ここでは、ユーザーネットワーク側のVPNルーターとして弊社のAT-AR4050S(以下、「ARルーター」)を使う場合を例に、それぞれの方法を説明します。
なお、以下の説明は、前述の「インスタンスの作成」で説明したとおりにインターネットゲートウェイが設定されていることを前提としています。
AMF CloudのVPN機能を使う方法
AMF CloudのVPN機能を使ってAMF Cloudとユーザーネットワークを接続する場合の基本構成は次のとおりです。
この構成では、AMF Cloud自身がVPNルーターとなって、ユーザーネットワーク側VPNルーターとの間にIPsecトンネルを構築します。
そのため、VPN接続の設定はAMF Cloud自身に対して行います。仮想プライベートゲートウェイなど、AWS(VPC)側の設定は基本的に不要ですが、セキュリティグループに関しては、ARルーターからのVPN通信を許可するようルールを追加してください。

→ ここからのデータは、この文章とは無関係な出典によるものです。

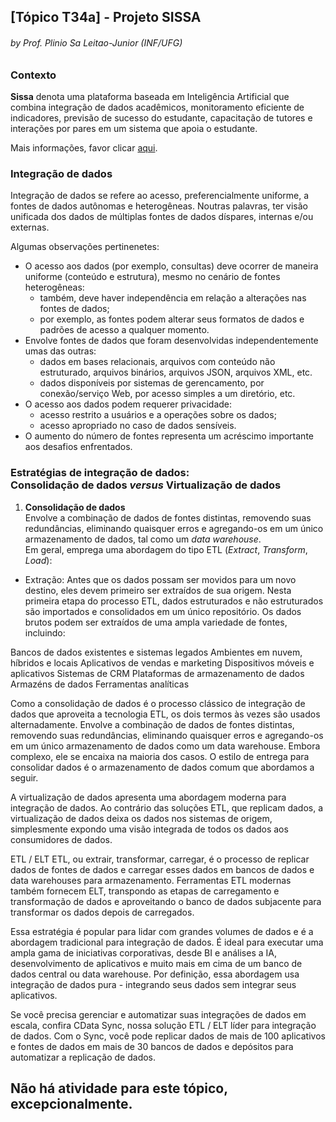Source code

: ## [Tópico T34a] - Projeto SISSA
###### *by Prof. Plinio Sa Leitao-Junior (INF/UFG)*

### Contexto

**Sissa** denota uma plataforma baseada em Inteligência Artificial que combina integração de dados acadêmicos, monitoramento eficiente de indicadores, previsão de sucesso do estudante, capacitação de tutores e interações por pares em um sistema que apoia o estudante.

Mais informações, favor clicar [aqui](https://sissa.ufg.br/).

### Integração de dados

Integração de dados se refere ao acesso, preferencialmente uniforme, a fontes de dados autônomas e heterogêneas. Noutras palavras, ter visão unificada dos dados de múltiplas fontes de dados díspares, internas e/ou externas. 

Algumas observações pertinenetes:
- O acesso aos dados (por exemplo, consultas) deve ocorrer de maneira uniforme (conteúdo e estrutura), mesmo no cenário de fontes heterogêneas:
  - também, deve haver independência em relação a alterações nas fontes de dados;
  - por exemplo, as fontes podem alterar seus formatos de dados e padrões de acesso a qualquer momento.
- Envolve fontes de dados que foram desenvolvidas independentemente umas das outras:
  - dados em bases relacionais, arquivos com conteúdo não estruturado, arquivos binários, arquivos JSON, arquivos XML, etc.
  - dados disponíveis por sistemas de gerencamento, por conexão/serviço Web, por acesso simples a um diretório, etc.
- O acesso aos dados podem requerer privacidade:
  - acesso restrito a usuários e a operações sobre os dados;
  - acesso apropriado no caso de dados sensíveis.
- O aumento do número de fontes representa um acréscimo importante aos desafios enfrentados.

### Estratégias de integração de dados:<br>Consolidação de dados _versus_ Virtualização de dados

1. **Consolidação de dados**<br>
Envolve a combinação de dados de fontes distintas, removendo suas redundâncias, eliminando quaisquer erros e agregando-os em um único armazenamento de dados, tal como um _data warehouse_.<br>Em geral, emprega uma abordagem do tipo ETL (_Extract_, _Transform_, _Load_):
- Extração: Antes que os dados possam ser movidos para um novo destino, eles devem primeiro ser extraídos de sua origem. Nesta primeira etapa do processo ETL, dados estruturados e não estruturados são importados e consolidados em um único repositório. Os dados brutos podem ser extraídos de uma ampla variedade de fontes, incluindo:

Bancos de dados existentes e sistemas legados
Ambientes em nuvem, híbridos e locais
Aplicativos de vendas e marketing
Dispositivos móveis e aplicativos
Sistemas de CRM
Plataformas de armazenamento de dados
Armazéns de dados
Ferramentas analíticas

Como a consolidação de dados é o processo clássico de integração de dados que aproveita a tecnologia ETL, os dois termos às vezes são usados alternadamente. Envolve a combinação de dados de fontes distintas, removendo suas redundâncias, eliminando quaisquer erros e agregando-os em um único armazenamento de dados como um data warehouse. Embora complexo, ele se encaixa na maioria dos casos. O estilo de entrega para consolidar dados é o armazenamento de dados comum que abordamos a seguir.

A virtualização de dados apresenta uma abordagem moderna para integração de dados. Ao contrário das soluções ETL, que replicam dados, a virtualização de dados deixa os dados nos sistemas de origem, simplesmente expondo uma visão integrada de todos os dados aos consumidores de dados.

ETL / ELT
ETL, ou extrair, transformar, carregar, é o processo de replicar dados de fontes de dados e carregar esses dados em bancos de dados e data warehouses para armazenamento. Ferramentas ETL modernas também fornecem ELT, transpondo as etapas de carregamento e transformação de dados e aproveitando o banco de dados subjacente para transformar os dados depois de carregados.

Essa estratégia é popular para lidar com grandes volumes de dados e é a abordagem tradicional para integração de dados. É ideal para executar uma ampla gama de iniciativas corporativas, desde BI e análises a IA, desenvolvimento de aplicativos e muito mais em cima de um banco de dados central ou data warehouse. Por definição, essa abordagem usa integração de dados pura - integrando seus dados sem integrar seus aplicativos.

Se você precisa gerenciar e automatizar suas integrações de dados em escala, confira CData Sync, nossa solução ETL / ELT líder para integração de dados. Com o Sync, você pode replicar dados de mais de 100 aplicativos e fontes de dados em mais de 30 bancos de dados e depósitos para automatizar a replicação de dados.


## Não há atividade para este tópico, excepcionalmente.
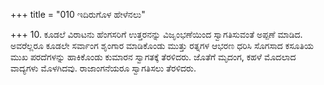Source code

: +++
title = "010 ಇದಿರುಗೊಳ ಹೇಳೆನಲು"

+++
10. ಕೂಡಲೆ ವಿರಾಟನು ಹೆಂಗಸರಿಗೆ ಉತ್ತರನನ್ನು ವಿಜೃಂಭಣೆಯಿಂದ ಸ್ವಾಗತಿಸುವಂತೆ ಅಪ್ಪಣೆ ಮಾಡಿದ. ಅವರೆಲ್ಲರೂ ಕೂಡಲೇ ಸರ್ವಾಂಗ ಶೃಂಗಾರ ಮಾಡಿಕೊಂಡು ಮುತ್ತು ರತ್ನಗಳ ಆಭರಣ ಧರಿಸಿ ಸೊಗಸಾದ ಕಸೂತಿಯ ಮುಖ ಪರದೆಗಳನ್ನು ಹಾಕಿಕೊಂಡು ಕುಮಾರನ ಸ್ವಾಗತಕ್ಕೆ ತೆರಳಿದರು. ಜೊತೆಗೆ ಮೃದಂಗ, ಕಹಳೆ ಮೊದಲಾದ ವಾದ್ಯಗಳು ಮೊಳಗಿದವು. ರಾಜಾಂಗನೆಯರೂ ಸ್ವಾಗತಿಸಲು ತೆರಳಿದರು.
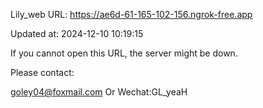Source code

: Lily_web URL: https://ae6d-61-165-102-156.ngrok-free.app

Updated at: 2024-12-10 10:19:15

If you cannot open this URL, the server might be down.

Please contact: 

goley04@foxmail.com Or Wechat:GL_yeaH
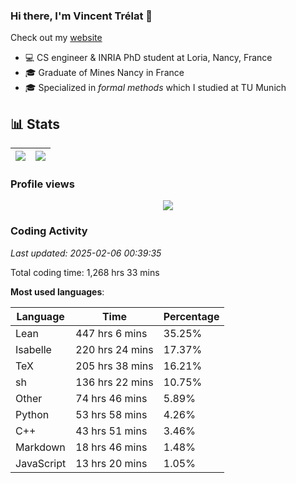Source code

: ### Hi there, I'm Vincent Trélat 👋

Check out my [website](https://vtrelat.github.io)

-   💻 CS engineer & INRIA PhD student at Loria, Nancy, France
-   🎓 Graduate of Mines Nancy in France
-   🎓 Specialized in _formal methods_ which I studied at TU Munich

## 📊 **Stats**

| <img align="center" src="https://readme-stats.clckblog.space/api?username=VTrelat&show_icons=true&include_all_commits=true&theme=tokyonight&hide_border=true" /> | <img align="center" src="https://readme-stats.clckblog.space/api/top-langs/?username=VTrelat&layout=compact&theme=tokyonight&hide_border=true" /> |
| ---------------------------------------------------------------------------------------------------------------------------------------------------------------- | ------------------------------------------------------------------------------------------------------------------------------------------------- |

### Profile views

<p align="center">
 <img src="https://profile-counter.glitch.me/VTrelat/count.svg" />
</p>

<!--automations-->
### Coding Activity
_Last updated: 2025-02-06 00:39:35_

Total coding time: 1,268 hrs 33 mins

**Most used languages**:

| Language | Time | Percentage |
| ------------- | ------------- | ------------- |
| Lean | 447 hrs 6 mins | 35.25% |
| Isabelle | 220 hrs 24 mins | 17.37% |
| TeX | 205 hrs 38 mins | 16.21% |
| sh | 136 hrs 22 mins | 10.75% |
| Other | 74 hrs 46 mins | 5.89% |
| Python | 53 hrs 58 mins | 4.26% |
| C++ | 43 hrs 51 mins | 3.46% |
| Markdown | 18 hrs 46 mins | 1.48% |
| JavaScript | 13 hrs 20 mins | 1.05% |

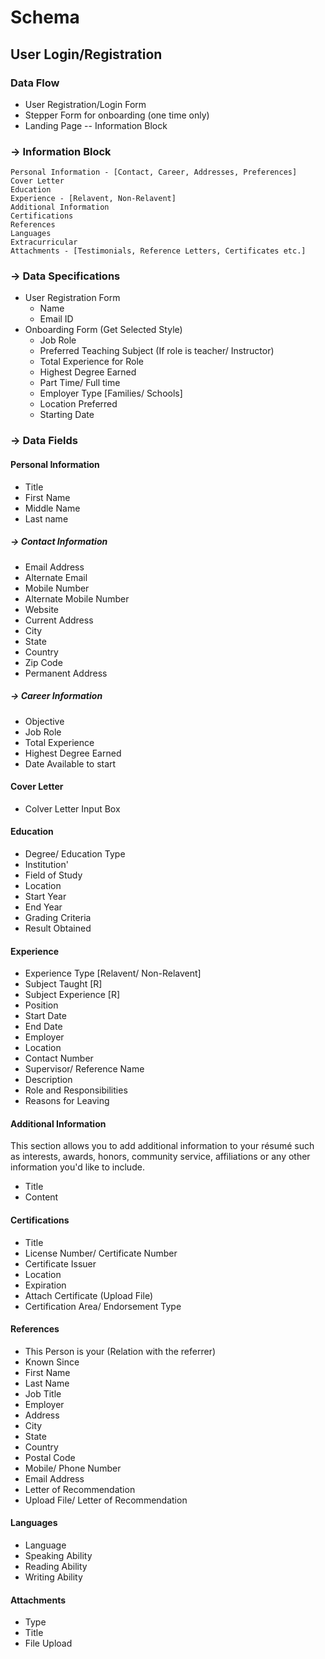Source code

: # Schema

## User Login/Registration

### Data Flow

* User Registration/Login Form
* Stepper Form for onboarding (one time only)
* Landing Page
 -- Information Block
​
### → Information Block 
    Personal Information - [Contact, Career, Addresses, Preferences]
    Cover Letter
    Education
    Experience - [Relavent, Non-Relavent]
    Additional Information
    Certifications
    References
    Languages
    Extracurricular
    Attachments - [Testimonials, Reference Letters, Certificates etc.]


### →  Data Specifications
* User Registration Form
  * Name
  * Email ID
* Onboarding Form (Get Selected Style)
  * Job Role
  * Preferred Teaching Subject (If role is teacher/ Instructor)
  * Total Experience for Role
  * Highest Degree Earned
  * Part Time/ Full time
  * Employer Type [Families/ Schools]
  * Location Preferred
  * Starting Date


### →  Data Fields

#### Personal Information
 - Title
 - First Name
 - Middle Name
 - Last name

##### → Contact Information
- Email Address
 - Alternate Email
 - Mobile Number
 - Alternate Mobile Number
 - Website
 - Current Address
 - City
 - State 
 - Country
 - Zip Code
 - Permanent Address
##### →  Career Information
 - Objective
 - Job Role
 - Total Experience
 - Highest Degree Earned
 - Date Available to start
​
#### Cover Letter
 - Colver Letter Input Box
​
#### Education
 - Degree/ Education Type
 - Institution'
 - Field of Study
 - Location
 - Start Year
 - End Year
 - Grading Criteria
 - Result Obtained
​
#### Experience
 - Experience Type [Relavent/ Non-Relavent]
 - Subject Taught [R]
 - Subject Experience [R]
 - Position
 - Start Date
 - End Date
 - Employer 
 - Location
 - Contact Number
 - Supervisor/ Reference Name
 - Description
 - Role and Responsibilities
 - Reasons for Leaving
​
#### Additional Information
This section allows you to add additional information to your résumé such as interests, awards, honors, community service, affiliations or any other information you'd like to include.
 - Title
 - Content
​
#### Certifications
 - Title
 - License Number/ Certificate Number
 - Certificate Issuer
 - Location
 - Expiration
 - Attach Certificate (Upload File)
 - Certification Area/ Endorsement Type
​
#### References 
 - This Person is your (Relation with the referrer)
 - Known Since
 - First Name
 - Last Name 
 - Job Title
 - Employer 
 - Address
 - City
 - State
 - Country
 - Postal Code
 - Mobile/ Phone Number
 - Email Address
 - Letter of Recommendation
 - Upload File/ Letter of Recommendation
​
#### Languages
 - Language
 - Speaking Ability
 - Reading Ability
 - Writing Ability
​
#### Attachments
 - Type
 - Title
 - File Upload
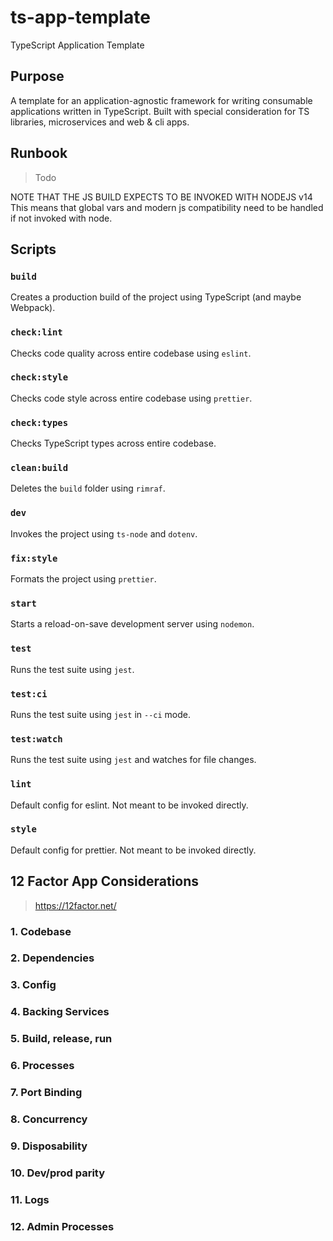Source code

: # ts-app-template

TypeScript Application Template

## Purpose

A template for an application-agnostic framework for writing consumable applications written in TypeScript. Built with special consideration for TS libraries, microservices and web & cli apps.

## Runbook

> Todo

NOTE THAT THE JS BUILD EXPECTS TO BE INVOKED WITH NODEJS v14
This means that global vars and modern js compatibility need to be handled if not invoked with node.

## Scripts

### `build`

Creates a production build of the project using TypeScript (and maybe Webpack).

### `check:lint`

Checks code quality across entire codebase using `eslint`.

### `check:style`

Checks code style across entire codebase using `prettier`.

### `check:types`

Checks TypeScript types across entire codebase.

### `clean:build`

Deletes the `build` folder using `rimraf`.

### `dev`

Invokes the project using `ts-node` and `dotenv`.

### `fix:style`

Formats the project using `prettier`.

### `start`

Starts a reload-on-save development server using `nodemon`.

### `test`

Runs the test suite using `jest`.

### `test:ci`

Runs the test suite using `jest` in `--ci` mode.

### `test:watch`

Runs the test suite using `jest` and watches for file changes.

### `lint`

Default config for eslint. Not meant to be invoked directly.

### `style`

Default config for prettier. Not meant to be invoked directly.

## 12 Factor App Considerations

> <https://12factor.net/>

### 1. Codebase

### 2. Dependencies

### 3. Config

### 4. Backing Services

### 5. Build, release, run

### 6. Processes

### 7. Port Binding

### 8. Concurrency

### 9. Disposability

### 10. Dev/prod parity

### 11. Logs

### 12. Admin Processes
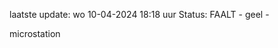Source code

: laatste update: 
wo 10-04-2024 18:18   uur 
Status: FAALT - geel - 
<div class="service Y">microstation</div>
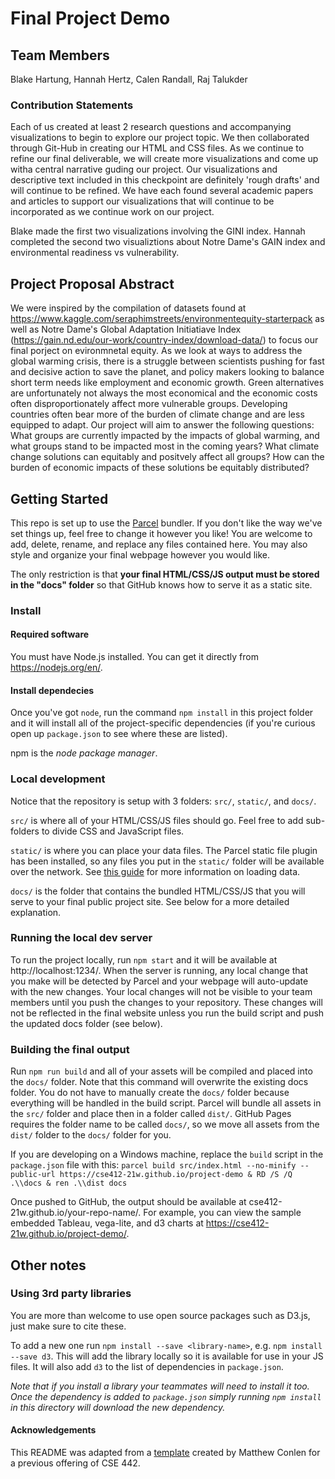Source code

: # Final Project Demo
## Team Members
Blake Hartung, Hannah Hertz, Calen Randall, Raj Talukder
### Contribution Statements
Each of us created at least 2 research questions and accompanying visualizations to begin to explore our project topic. We then collaborated through Git-Hub in creating our HTML and CSS files. As we continue to refine our final deliverable, we will create more visualizations and come up witha central narrative guding our project. Our visualizations and descriptive text included in this checkpoint are definitely 'rough drafts' and will continue to be refined. We have each found several academic papers and articles to support our visualizations that will continue to be incorporated as we continue work on our project. 

Blake made the first two visualizations involving the GINI index.
Hannah completed the second two visualiztions about Notre Dame's GAIN index and environmental readiness vs vulnerability.

## Project Proposal Abstract
We were inspired by the compilation of datasets found at https://www.kaggle.com/seraphimstreets/environmentequity-starterpack as well as Notre Dame's Global Adaptation Initiatiave Index (https://gain.nd.edu/our-work/country-index/download-data/) to focus our final porject on evironmnetal equity. As we look at ways to address the global warming crisis, there is a struggle between scientists pushing for fast and decisive action to save the planet, and policy makers looking to balance short term needs like employment and economic growth. Green alternatives are unfortunately not always the most economical and the economic costs often disproportionately affect more vulnerable groups. Developing countries often bear more of the burden of climate change and are less equipped to adapt. Our project will aim to answer the following questions: What groups are currently impacted by the impacts of global warming, and what groups stand to be impacted most in the coming years? What climate change solutions can equitably and positvely affect all groups? How can the burden of economic impacts of these solutions be equitably distributed?

## Getting Started

This repo is set up to use the [Parcel](https://parceljs.org/) bundler. If you don't
like the way we've set things up, feel free to change it however you like! You are welcome to add, delete, rename, and replace any files contained here. You may also style and organize your final webpage however you would like. 

The only restriction is that __your final HTML/CSS/JS output must be stored in the "docs" folder__ so that
GitHub knows how to serve it as a static site.
### Install
#### Required software

You must have Node.js installed. You can get it directly from
https://nodejs.org/en/.

#### Install dependecies

Once you've got `node`, run the command `npm install` in this project folder
and it will install all of the project-specific dependencies (if you're curious open up `package.json` to see where these are listed).

npm is the _node package manager_.

### Local development
Notice that the repository is setup with 3 folders: `src/`, `static/`, and `docs/`.

`src/` is where all of your HTML/CSS/JS files should go. Feel free to add sub-folders to divide CSS and JavaScript files.

`static/` is where you can place your data files. The Parcel static file plugin has been installed,
so any files you put in the `static/` folder will be available over the network. See [this guide](https://gist.github.com/mathisonian/46eed3e6102888ddf741829fbbe262ff) for more information on loading data.

`docs/` is the folder that contains the bundled HTML/CSS/JS that you will serve to your final public project site. See below for a more detailed explanation.


### Running the local dev server

To run the project locally, run `npm start` and it will be available at http://localhost:1234/. When the server is running, any local change that you make will be detected by Parcel and your webpage will auto-update with the new changes. Your local changes will not be visible to your team members until you push the changes to your repository. These changes will not be reflected in the final website unless you run the build script and push the updated docs folder (see below).

### Building the final output

Run `npm run build` and all of your assets will be compiled and placed into the `docs/` folder. Note
that this command will overwrite the existing docs folder. You do not have to manually create the `docs/` folder because everything will be handled in the build script. Parcel will bundle all assets in the `src/` folder and place then in a folder called `dist/`. GitHub Pages requires the folder name to be called `docs/`, so we move all assets from the `dist/` folder to the `docs/` folder for you. 

If you are developing on a Windows machine, replace the `build` script in the `package.json` file with this:
`parcel build src/index.html --no-minify --public-url https://cse412-21w.github.io/project-demo & RD /S /Q .\\docs & ren .\\dist docs`

Once pushed to GitHub, the output should be available at cse412-21w.github.io/your-repo-name/. 
For example, you can view the sample embedded Tableau, vega-lite, and d3 charts at https://cse412-21w.github.io/project-demo/.


## Other notes
### Using 3rd party libraries

You are more than welcome to use open source packages such as D3.js, just make sure to cite these.

To add a new one run `npm install --save <library-name>`, e.g. `npm install --save d3`. This will
add the library locally so it is available for use in your JS files. It will also add `d3` to the
list of dependencies in `package.json`.

_Note that if you install a library your teammates will need to install it too. Once the dependency is added
to `package.json` simply running `npm install` in this directory will download the new dependency._

#### Acknowledgements
This README was adapted from a [template](https://github.com/UW-CSE442-WI20/FP-Template) created by Matthew Conlen for a previous offering of CSE 442.
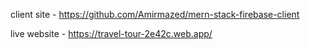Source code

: client site - https://github.com/Amirmazed/mern-stack-firebase-client

live website - https://travel-tour-2e42c.web.app/

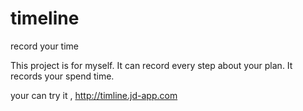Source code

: timeline
========

record your time 


This project is for myself. It can record every step about your plan. It records your spend time.

your can try it ,  http://timline.jd-app.com
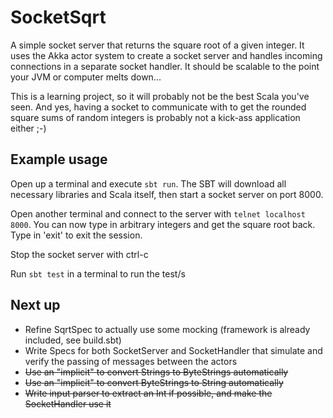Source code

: # SocketSqrt

A simple socket server that returns the square root of a given integer. It uses the Akka actor system to create a socket
server and handles incoming connections in a separate socket handler. It should be scalable to the point your JVM or 
 computer melts down...

This is a learning project, so it will probably not be the best Scala you've seen. And yes, having a socket to communicate
with to get the rounded square sums of random integers is probably not a kick-ass application either ;-)

## Example usage

Open up a terminal and execute `sbt run`. The SBT will download all necessary libraries and Scala itself, then start
a socket server on port 8000.

Open another terminal and connect to the server with `telnet localhost 8000`. You can now type in arbitrary integers
and get the square root back. Type in 'exit' to exit the session.

Stop the socket server with ctrl-c

Run ``sbt test`` in a terminal to run the test/s

## Next up

 * Refine SqrtSpec to actually use some mocking (framework is already included, see build.sbt)
 * Write Specs for both SocketServer and SocketHandler that simulate and verify the passing of messages between the actors
 * <s>Use an "implicit" to convert Strings to ByteStrings automatically</s>
 * <s>Use an "implicit" to convert ByteStrings to String automatically</s>
 * <s>Write input parser to extract an Int if possible, and make the SocketHandler use it</s>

なお、以下は参考例ですので、実環境では適宜設定を調節してください。

表 2:ユーザーネットワークとの接続パラメーター
|
AMF Cloud |
ARルーター |
トンネルインターフェース名 |
tunnel0 |
tunnel0 |
トンネル動作モード |
IPsec (IPv4) |
IPsec (IPv4) |
トンネル終端アドレス(AMF Cloudから見た場合) |
172.30.0.5 (eth0のプライベートIP) |
10.1.1.1 (パブリックIP) |
トンネル終端アドレス(ARルーターから見た場合) |
10.0.0.5 (インスタンスのパブリックIP) |
10.1.1.1 (パブリックIP) |
トンネルI/Fに設定するアドレス |
172.16.0.1/30 |
172.16.0.2/30 |
ISAKMPフェーズ1 ID |
vaa0(ホスト名形式文字列) |
10.1.1.1(IPアドレス) |
ISAKMP事前共有鍵 |
abcdefghijklmnopqrstuvwxyz1234 |
本製品(AMF Cloud)インスタンスのパブリックIPアドレスは、EC2ダッシュボードのインスタンス画面 から確認できます。
AWS側の設定
AMF Cloudのインスタンスに適用されているセキュリティグループに対し、ARルーターからのVPN通信を許可するインバウンドルールを追加します。
タイプ |
プロトコル |
ポート範囲 |
ソース |
説明 |
カスタム UDP ルール |
UDP |
500 |
10.1.1.1(ARルーターのパブリックIPアドレス) |
ISAKMP |
カスタム UDP ルール |
UDP |
4500 |
10.1.1.1(ARルーターのパブリックIPアドレス) |
NAT-T (UDP-encap ISAKMP/ESP) |
AMF Cloud側の設定
AMF Cloudには、ARルーターと同等のVPN機能が実装されているため、設定内容は後述するARルーターのものと類似しています。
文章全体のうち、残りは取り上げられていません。